I know that my plasma is extremely good at downscaling. When I compare the SD and HD output from my son's XBox 360, the difference is amazing. When watching HD games on my SD plasma, I can't imagine how much better an actual HD screen would be. The picture is so much clearer and sharper. It's the same with downloaded high res programmes output from my laptop in HD. They look so much better than any broadcast programmes I receive. This makes me lean towards an HD PVR, particularly if Sky sort out upscaling SD on HD channels and get rid of the forced stretchy vision for 4:3. However, there isn't a compatable HDMI board available for my PWD6, so if HDCP encryption is implemented, I'll be stuffed. I don't want to get an HD screen until they become a bit more mainstream and the specs improve, eg multiple HDMI inputs and possibly 1080i or even 1080p.

I'm pretty much resigned to enduring slowly decreasing picture quality over the next few years while enjoying the use of my fully featured TiVo. It will take an awful lot to make me ditch my TiVo.


----------



## steve ashforth (Dec 14, 2002)

As someone who has enjoyed my Tivo for 3 years and a Freeview PVR for 6 months, I can safely say that I would never ditch my Tivo for a Freeview PVR, or at least not the current generation. However, in defence of my Fusion FVRT90, it does make an excellent back up device to deal with program clashes. I also notice the better picture quality compared to Tivo. 

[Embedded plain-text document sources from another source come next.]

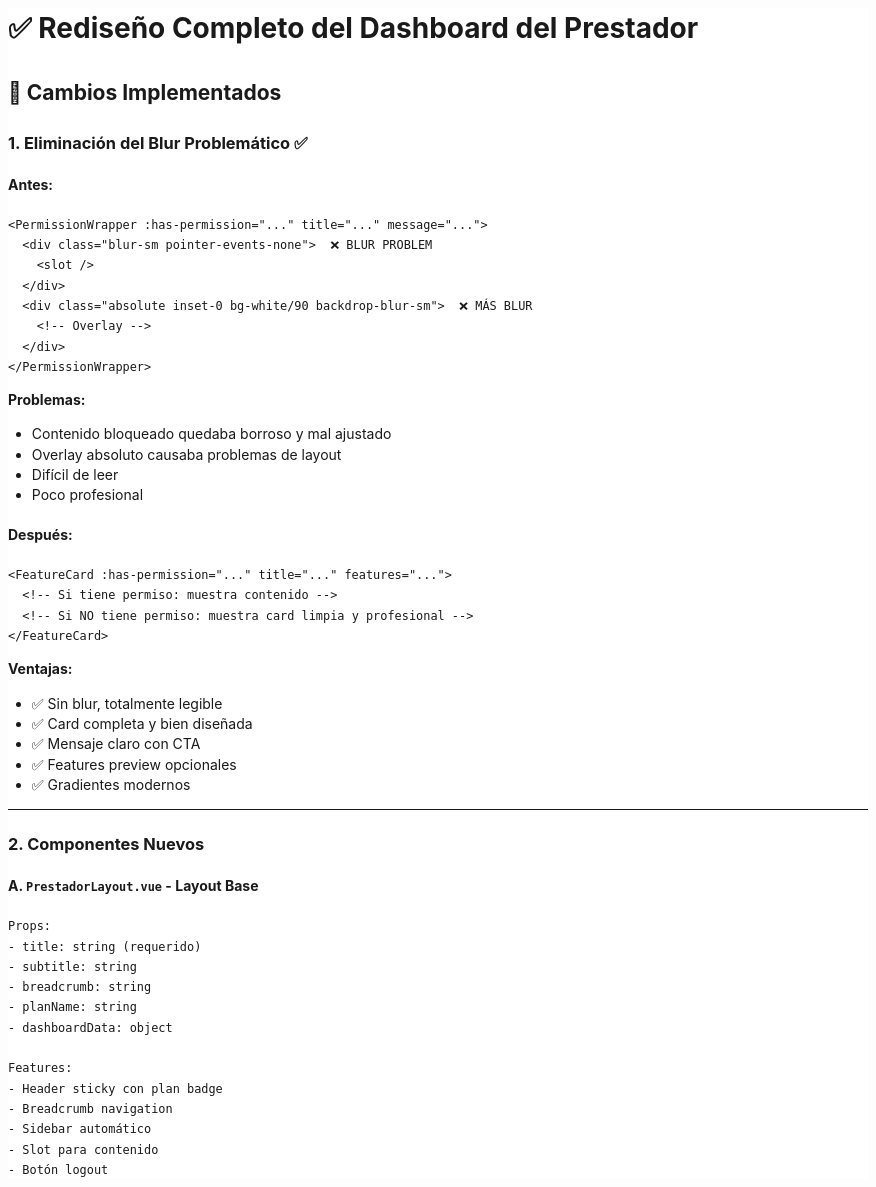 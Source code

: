 # ✅ Rediseño Completo del Dashboard del Prestador

## 🎨 **Cambios Implementados**

### **1. Eliminación del Blur Problemático** ✅

#### **Antes:**
```vue
<PermissionWrapper :has-permission="..." title="..." message="...">
  <div class="blur-sm pointer-events-none">  ❌ BLUR PROBLEM
    <slot />
  </div>
  <div class="absolute inset-0 bg-white/90 backdrop-blur-sm">  ❌ MÁS BLUR
    <!-- Overlay -->
  </div>
</PermissionWrapper>
```

**Problemas:**
- Contenido bloqueado quedaba borroso y mal ajustado
- Overlay absoluto causaba problemas de layout
- Difícil de leer
- Poco profesional

#### **Después:**
```vue
<FeatureCard :has-permission="..." title="..." features="...">
  <!-- Si tiene permiso: muestra contenido -->
  <!-- Si NO tiene permiso: muestra card limpia y profesional -->
</FeatureCard>
```

**Ventajas:**
- ✅ Sin blur, totalmente legible
- ✅ Card completa y bien diseñada
- ✅ Mensaje claro con CTA
- ✅ Features preview opcionales
- ✅ Gradientes modernos

---

### **2. Componentes Nuevos**

#### **A. `PrestadorLayout.vue`** - Layout Base
```vue
Props:
- title: string (requerido)
- subtitle: string
- breadcrumb: string
- planName: string
- dashboardData: object

Features:
- Header sticky con plan badge
- Breadcrumb navigation
- Sidebar automático
- Slot para contenido
- Botón logout
```
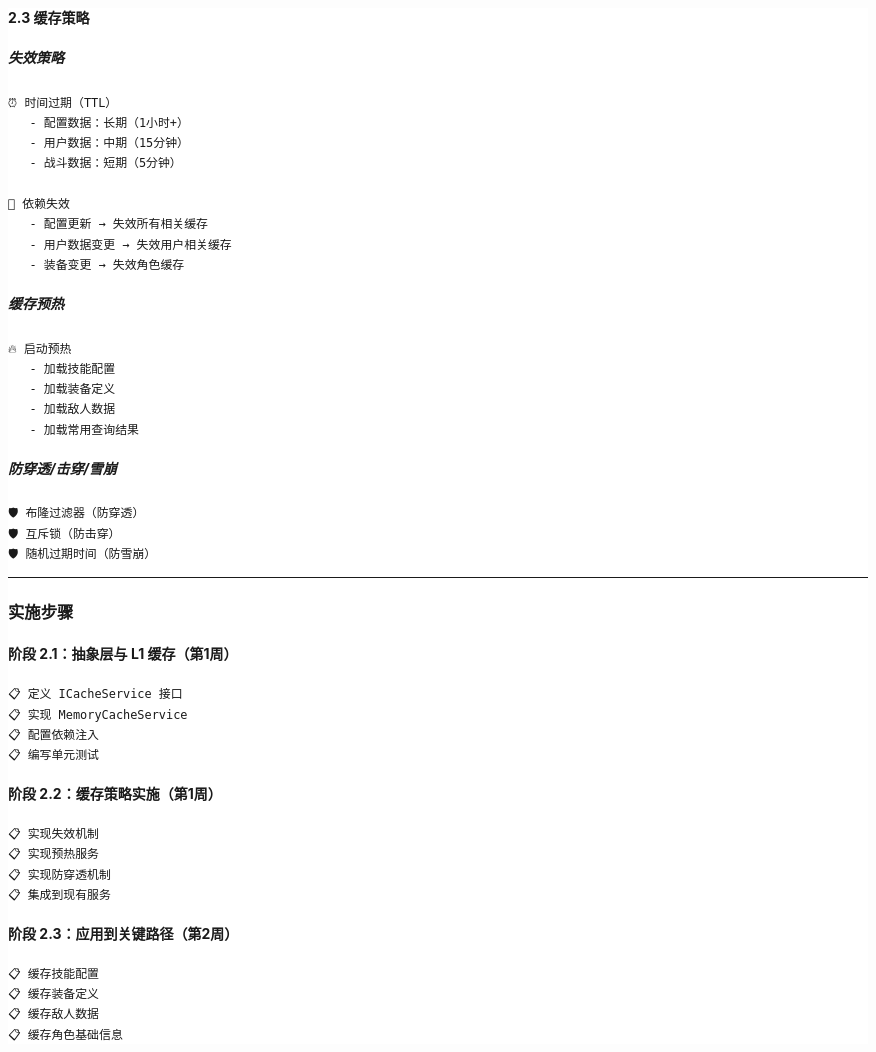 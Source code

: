 
#### 2.3 缓存策略

##### 失效策略
```
⏰ 时间过期（TTL）
   - 配置数据：长期（1小时+）
   - 用户数据：中期（15分钟）
   - 战斗数据：短期（5分钟）

🔗 依赖失效
   - 配置更新 → 失效所有相关缓存
   - 用户数据变更 → 失效用户相关缓存
   - 装备变更 → 失效角色缓存
```

##### 缓存预热
```
🔥 启动预热
   - 加载技能配置
   - 加载装备定义
   - 加载敌人数据
   - 加载常用查询结果
```

##### 防穿透/击穿/雪崩
```
🛡️ 布隆过滤器（防穿透）
🛡️ 互斥锁（防击穿）
🛡️ 随机过期时间（防雪崩）
```

---

### 实施步骤

#### 阶段 2.1：抽象层与 L1 缓存（第1周）
```
📋 定义 ICacheService 接口
📋 实现 MemoryCacheService
📋 配置依赖注入
📋 编写单元测试
```

#### 阶段 2.2：缓存策略实施（第1周）
```
📋 实现失效机制
📋 实现预热服务
📋 实现防穿透机制
📋 集成到现有服务
```

#### 阶段 2.3：应用到关键路径（第2周）
```
📋 缓存技能配置
📋 缓存装备定义
📋 缓存敌人数据
📋 缓存角色基础信息
```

At £95, I have been very pleased with it and, as long as you go into it with your eyes open and understanding the limitations, I think they are a bit of a bargain.


----------



## B33K34 (Feb 9, 2003)

I think my next migration will be to a media centre PC with a pair of Satellite cards. That should give a tivo like interface, HD and no subscription. I suspect avaiability may be some way off - maybe the tail end of next year. I see Sony are now advertising some very nice looking boxes under the Intel VIIV label (though also very expensive - £900+?) 

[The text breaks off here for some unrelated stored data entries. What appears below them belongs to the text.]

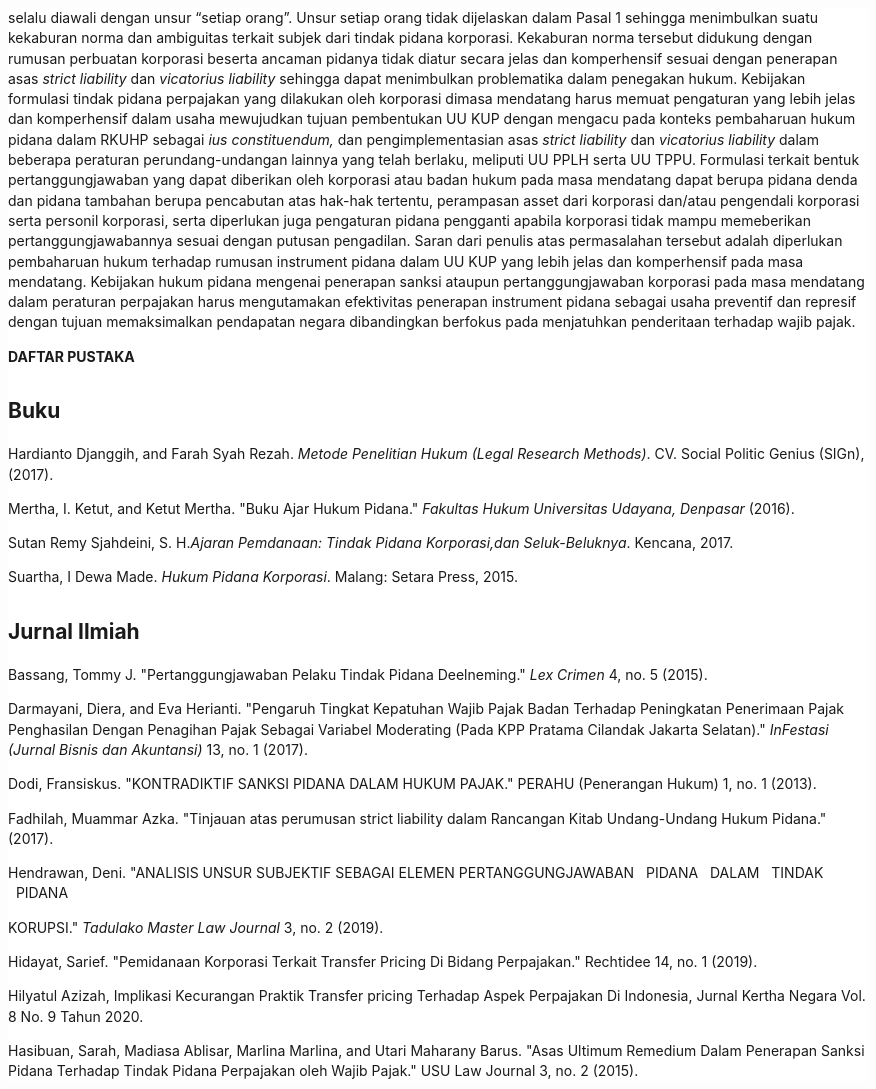 <p><span class="font2">selalu diawali dengan unsur “setiap orang”. Unsur setiap orang tidak dijelaskan dalam Pasal 1 sehingga menimbulkan suatu kekaburan norma dan ambiguitas terkait subjek dari tindak pidana korporasi. Kekaburan norma tersebut didukung dengan rumusan perbuatan korporasi beserta ancaman pidanya tidak diatur secara jelas dan komperhensif sesuai dengan penerapan asas </span><span class="font2" style="font-style:italic;">strict liability</span><span class="font2"> dan </span><span class="font2" style="font-style:italic;">vicatorius liability</span><span class="font2"> sehingga dapat menimbulkan problematika dalam penegakan hukum. Kebijakan formulasi tindak pidana perpajakan yang dilakukan oleh korporasi dimasa mendatang harus memuat pengaturan yang lebih jelas dan komperhensif dalam usaha mewujudkan tujuan pembentukan UU KUP dengan mengacu pada konteks pembaharuan hukum pidana dalam RKUHP sebagai </span><span class="font2" style="font-style:italic;">ius constituendum,</span><span class="font2"> dan pengimplementasian asas </span><span class="font2" style="font-style:italic;">strict liability</span><span class="font2"> dan </span><span class="font2" style="font-style:italic;">vicatorius liability</span><span class="font2"> dalam beberapa peraturan perundang-undangan lainnya yang telah berlaku, meliputi UU PPLH serta UU TPPU. Formulasi terkait bentuk pertanggungjawaban yang dapat diberikan oleh korporasi atau badan hukum pada masa mendatang dapat berupa pidana denda dan pidana tambahan berupa pencabutan atas hak-hak tertentu, perampasan asset dari korporasi dan/atau pengendali korporasi serta personil korporasi, serta diperlukan juga pengaturan pidana pengganti apabila korporasi tidak mampu memeberikan pertanggungjawabannya sesuai dengan putusan pengadilan. Saran dari penulis atas permasalahan tersebut adalah diperlukan pembaharuan hukum terhadap rumusan instrument pidana dalam UU KUP yang lebih jelas dan komperhensif pada masa mendatang. Kebijakan hukum pidana mengenai penerapan sanksi ataupun pertanggungjawaban korporasi pada masa mendatang dalam peraturan perpajakan harus mengutamakan efektivitas penerapan instrument pidana sebagai usaha preventif dan represif dengan tujuan memaksimalkan pendapatan negara dibandingkan berfokus pada menjatuhkan penderitaan terhadap wajib pajak.</span></p>
<p><span class="font2" style="font-weight:bold;">DAFTAR PUSTAKA</span></p>
<h2><a name="bookmark19"></a><span class="font2" style="font-weight:bold;"><a name="bookmark20"></a>Buku</span></h2>
<p><span class="font2">Hardianto Djanggih, and Farah Syah Rezah. </span><span class="font2" style="font-style:italic;">Metode Penelitian Hukum (Legal Research Methods)</span><span class="font2">. CV. Social Politic Genius (SIGn), (2017).</span></p>
<p><span class="font2">Mertha, I. Ketut, and Ketut Mertha. &quot;Buku Ajar Hukum Pidana.&quot; </span><span class="font2" style="font-style:italic;">Fakultas Hukum Universitas Udayana, Denpasar</span><span class="font2"> (2016).</span></p>
<p><span class="font2">Sutan Remy Sjahdeini, S. H.</span><span class="font2" style="font-style:italic;">Ajaran Pemdanaan: Tindak Pidana Korporasi,dan Seluk-Beluknya</span><span class="font2">. Kencana, 2017.</span></p>
<p><span class="font2">Suartha, I Dewa Made. </span><span class="font2" style="font-style:italic;">Hukum Pidana Korporasi</span><span class="font2">. Malang: Setara Press, 2015.</span></p>
<h2><a name="bookmark21"></a><span class="font2" style="font-weight:bold;"><a name="bookmark22"></a>Jurnal Ilmiah</span></h2>
<p><span class="font2">Bassang, Tommy J. &quot;Pertanggungjawaban Pelaku Tindak Pidana Deelneming.&quot; </span><span class="font2" style="font-style:italic;">Lex Crimen</span><span class="font2"> 4, no. 5 (2015).</span></p>
<p><span class="font2">Darmayani, Diera, and Eva Herianti. &quot;Pengaruh Tingkat Kepatuhan Wajib Pajak Badan Terhadap Peningkatan Penerimaan Pajak Penghasilan Dengan Penagihan Pajak Sebagai Variabel Moderating (Pada KPP Pratama Cilandak Jakarta Selatan).&quot; </span><span class="font2" style="font-style:italic;">InFestasi (Jurnal Bisnis dan Akuntansi)</span><span class="font2"> 13, no. 1 (2017).</span></p>
<p><span class="font2">Dodi, Fransiskus. &quot;KONTRADIKTIF SANKSI PIDANA DALAM HUKUM PAJAK.&quot; PERAHU (Penerangan Hukum) 1, no. 1 (2013).</span></p>
<p><span class="font2">Fadhilah, Muammar Azka. &quot;Tinjauan atas perumusan strict liability dalam Rancangan Kitab Undang-Undang Hukum Pidana.&quot; (2017).</span></p>
<p><span class="font2">Hendrawan, Deni. &quot;ANALISIS UNSUR SUBJEKTIF SEBAGAI ELEMEN PERTANGGUNGJAWABAN &nbsp;&nbsp;PIDANA &nbsp;&nbsp;DALAM &nbsp;&nbsp;TINDAK &nbsp;&nbsp;PIDANA</span></p>
<p><span class="font2">KORUPSI.&quot; </span><span class="font2" style="font-style:italic;">Tadulako Master Law Journal</span><span class="font2"> 3, no. 2 (2019).</span></p>
<p><span class="font2">Hidayat, Sarief. &quot;Pemidanaan Korporasi Terkait Transfer Pricing Di Bidang Perpajakan.&quot; Rechtidee 14, no. 1 (2019).</span></p>
<p><span class="font2">Hilyatul Azizah, Implikasi Kecurangan Praktik Transfer pricing Terhadap Aspek Perpajakan Di Indonesia, Jurnal Kertha Negara Vol. 8 No. 9 Tahun 2020.</span></p>
<p><span class="font2">Hasibuan, Sarah, Madiasa Ablisar, Marlina Marlina, and Utari Maharany Barus. &quot;Asas Ultimum Remedium Dalam Penerapan Sanksi Pidana Terhadap Tindak Pidana Perpajakan oleh Wajib Pajak.&quot; USU Law Journal 3, no. 2 (2015).</span></p>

In the meantime I've yet to see anything better than Tivo. The freeview playback project might help - my understanding is that some work has been done on specifications so that its' more than a 'sticker'.


----------



## rwtomkins (Jul 14, 2003)

steve ashforth said:


> As someone who has enjoyed my Tivo for 3 years and a Freeview PVR for 6 months, I can safely say that I would never ditch my Tivo for a Freeview PVR, or at least not the current generation. However, in defence of my Fusion FVRT90, it does make an excellent back up device to deal with program clashes. I also notice the better picture quality compared to Tivo.
> 
> At £95, I have been very pleased with it and, as long as you go into it with your eyes open and understanding the limitations, I think they are a bit of a bargain.

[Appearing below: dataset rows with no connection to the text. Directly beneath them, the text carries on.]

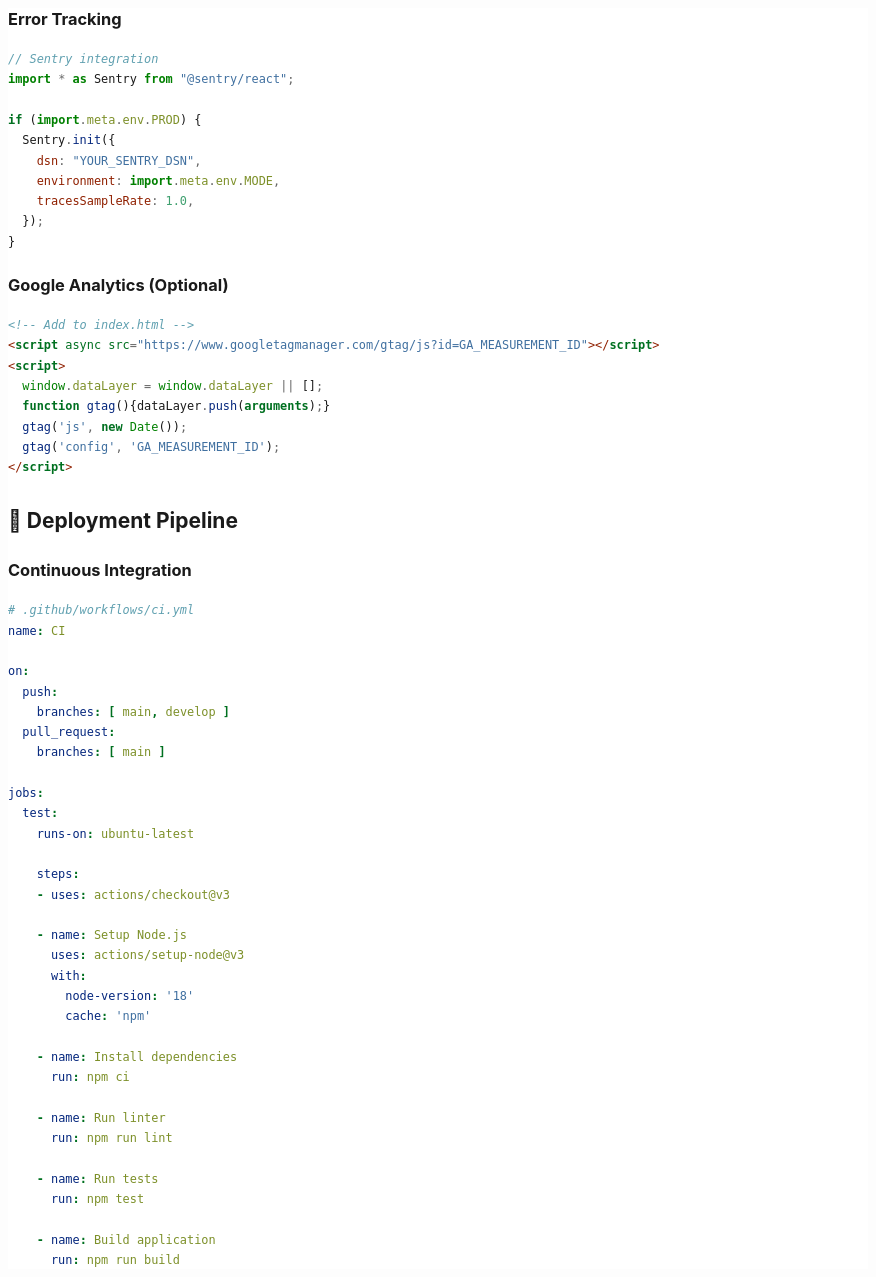 ### Error Tracking
```javascript
// Sentry integration
import * as Sentry from "@sentry/react";

if (import.meta.env.PROD) {
  Sentry.init({
    dsn: "YOUR_SENTRY_DSN",
    environment: import.meta.env.MODE,
    tracesSampleRate: 1.0,
  });
}
```

### Google Analytics (Optional)
```html
<!-- Add to index.html -->
<script async src="https://www.googletagmanager.com/gtag/js?id=GA_MEASUREMENT_ID"></script>
<script>
  window.dataLayer = window.dataLayer || [];
  function gtag(){dataLayer.push(arguments);}
  gtag('js', new Date());
  gtag('config', 'GA_MEASUREMENT_ID');
</script>
```

## 🚦 Deployment Pipeline

### Continuous Integration
```yaml
# .github/workflows/ci.yml
name: CI

on:
  push:
    branches: [ main, develop ]
  pull_request:
    branches: [ main ]

jobs:
  test:
    runs-on: ubuntu-latest
    
    steps:
    - uses: actions/checkout@v3
    
    - name: Setup Node.js
      uses: actions/setup-node@v3
      with:
        node-version: '18'
        cache: 'npm'
        
    - name: Install dependencies
      run: npm ci
      
    - name: Run linter
      run: npm run lint
      
    - name: Run tests
      run: npm test
      
    - name: Build application
      run: npm run build
```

Same here, except I have the FVRT200 with twin tuners. So with the TiVo as well, I can record three channels simultaneously! I agree the picture quality of the FVRT is better and it's brilliant value for money, far cheaper than a Toppy. But the software is dire, it's like they've never seen a TiVo or learned anything from it. It's so user unfriendly it's a severe disincentive to recording a programme and I only ever use it as a back-up to the TiVo for programme clashes. But on that limited basis, I'm very pleased with it.


----------



## cyril (Sep 5, 2001)

I have a FVRT200 too, and the software is shockingly bad compared to TiVo.

It is cheap, reasonably stable though.

I only use it to record stuff for the wife that requires subtitles (subtitles are not handled as well by TiVo or MCE).


----------



## Dazbear (Aug 24, 2001)

Just bought a Toppy (Topfield tf5800) after 6 years of great service from my TiVo.

I have been running them both side by side for a month and am now ready to let TiVo go. I was concerned it wouldnt match the TiVo capabilities, but I have to say, that running with the MyStuff TAP insalled it has put TiVo into context - better picture quality, dual recordings, changable skins etc.

Dont get me wrong - TiVo has been fab and was cutting edge when I bought it. I looked into upgrading and networking, but the changes you could make were very limited. TiVo need to get back into the UK market and prove that their new kit cuts the mustard against the modern competiion.


----------